「石油の呪縛」と人類
読み始めたときは、こなれていないというかきたきつねが訳したような文章で、読みにくかったけれど、読後の感想は「この本『「石油の呪縛」と人類』を読んで良かった」だった。
石油とそれを巡る歴史から、石油が欲望と結びついていく過程がよく分かった。
石油資本が、全米の市街電車を絶滅に追い込み、自動車を選ばざるを得なくしたり、世界の民族紛争と呼ばれるものや、局地的な戦争の背景に石油が絡んでいたり、際限のない石油資本の銭ゲバぶりがおそろしい。
オイルマンのブッシュ大統領とその取り巻き達も石油の呪縛の中にいて、イラク侵略戦争も裏には石油が絡んでいることもよくわかる。ライス国務長官が、石油会社のシェブロンの重役だったというのも、暗示的だ。
いかに石油が私たちの暮らしている世界を支配しているかがよく分かる。背筋が寒くなってくる。今、トウモロコシでバイオエタノールが作られているが、一見地球に優しい(非常に嫌いな言葉だけれど)ようだけれど、石油を大量に消費して作られていることにだれも思い至らないことを見てもわかるだろう。
日本の農業の石油依存度は99%になっている。石油がなければ自給率40%すら維持できないということだ。
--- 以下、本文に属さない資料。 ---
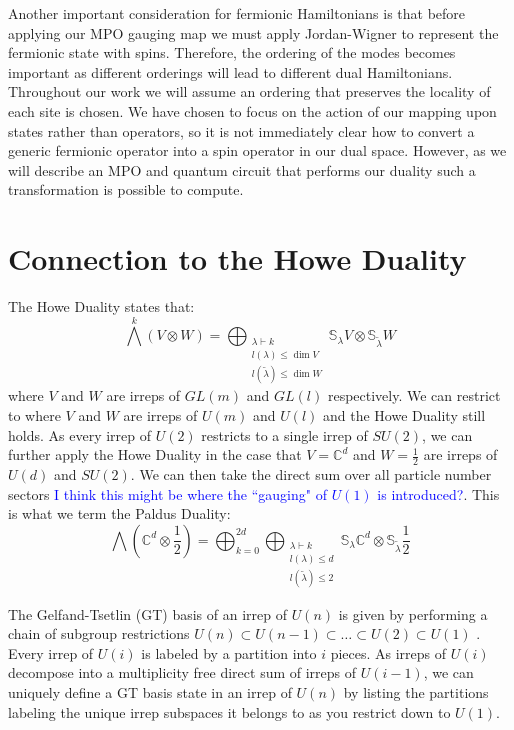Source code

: \documentclass[aps,prx,twocolumn,floatfix,10pt,amssymb,amsfont,amsmath,superscriptaddress,float,nofootinbib,longbibliography,nobalancelastpage]{revtex4-2}
\begin{document}
Another important consideration for fermionic Hamiltonians is that before applying our MPO gauging map we must apply Jordan-Wigner to represent the fermionic state with spins. Therefore, the ordering of the modes becomes important as different orderings will lead to different dual Hamiltonians. Throughout our work we will assume an ordering that preserves the locality of each site is chosen. We have chosen to focus on the action of our mapping upon states rather than operators, so it is not immediately clear how to convert a generic fermionic operator into a spin operator in our dual space. However, as we will describe an MPO and quantum circuit that performs our duality such a transformation is possible to compute.
\section{Connection to the Howe Duality}

The Howe Duality states that:
\begin{equation}
    \bigwedge^k(V\otimes W) = \bigoplus_{\substack{\lambda \vdash k\\l(\lambda
    ) \leq \dim V\\l(\tilde \lambda
    ) \leq \dim W}}\mathbb{S
}_{\lambda}V\otimes \mathbb{S
}_{\tilde \lambda}W
\end{equation}
where $V$ and $W$ are irreps of $GL(m)$ and $GL(l)$ respectively. We can restrict to where $V$ and $W$ are irreps of $U(m)$ and $U(l)$ and the Howe Duality still holds. As every irrep of $U(2)$ restricts to a single irrep of $SU(2)$, we can further apply the Howe Duality in the case that $V = \mathbb{C}^d$ and $W=\frac{1}{2}$ are irreps of $U(d)$ and $SU(2)$. We can then take the direct sum over all particle number sectors \textcolor{blue}{I think this might be where the ``gauging" of $U(1)$ is introduced?}. This is what we term the Paldus Duality:
\begin{equation}
    \bigwedge(\mathbb{C}^d\otimes \frac{1}{2}) = \bigoplus_{k=0}^{2d}\bigoplus_{\substack{\lambda \vdash k\\l(\lambda
    ) \leq d\\l(\tilde \lambda
    ) \leq 2}}\mathbb{S
}_{\lambda}\mathbb{C}^d\otimes \mathbb{S
}_{\tilde \lambda}\frac{1}{2}
\end{equation}

The Gelfand-Tsetlin (GT) basis of an irrep of $U(n)$ is given by performing a chain of subgroup restrictions $U(n) \subset U(n-1) \subset \ldots \subset U(2) \subset U(1)$ \cite{paldus1976many}. Every irrep of $U(i)$ is labeled by a partition into $i$ pieces. As irreps of $U(i)$ decompose into a multiplicity free direct sum of irreps of $U(i-1)$, we can uniquely define a GT basis state in an irrep of $U(n)$ by listing the partitions labeling the unique irrep subspaces it belongs to as you restrict down to $U(1)$. 
\end{document}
肥料、農薬、トラクター、資材は全て石油で作られ、動いている。
「エネルギー効率の良い新技術はそれによって生産量が増加するので、かえってエネルギー大量消費を助長する」というジェボンズのパラドックスに沿って石油が大量に消費される構造ができあがってしまっている。
石油や石炭は無限にあるわけもなく、有るからといって使えば使うほど、地球の環境はヒトの生存を許さなくなってしまうことを自覚しなければいけない。
経済成長が無い世界は、恐ろしい世界になるのか、明治や江戸時代の暮らしは生命の危機なのか、よく考えてみたい。